Transcribe the records in full, keeping every word exactly as given.

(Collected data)
# # # # # # #

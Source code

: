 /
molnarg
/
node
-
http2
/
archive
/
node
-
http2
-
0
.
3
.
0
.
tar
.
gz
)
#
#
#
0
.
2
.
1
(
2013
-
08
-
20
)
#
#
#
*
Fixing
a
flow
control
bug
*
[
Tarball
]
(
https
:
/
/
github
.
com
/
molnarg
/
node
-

# # # # # # #

RESPONSE –
Source code

: /
molnarg
/
node
-
http2
/
archive
/
node
-
http2
-
0
.
3
.
0
.
tar
.
gz
)
#
#
#
0
.
2
.
1
(
2013
-
08
-
20
)
#
#
#
*
Fixing
a
flow
control
bug
*
[
Tarball
]
(
https
:
/
/
github
.
com
/
molnarg
/
node
-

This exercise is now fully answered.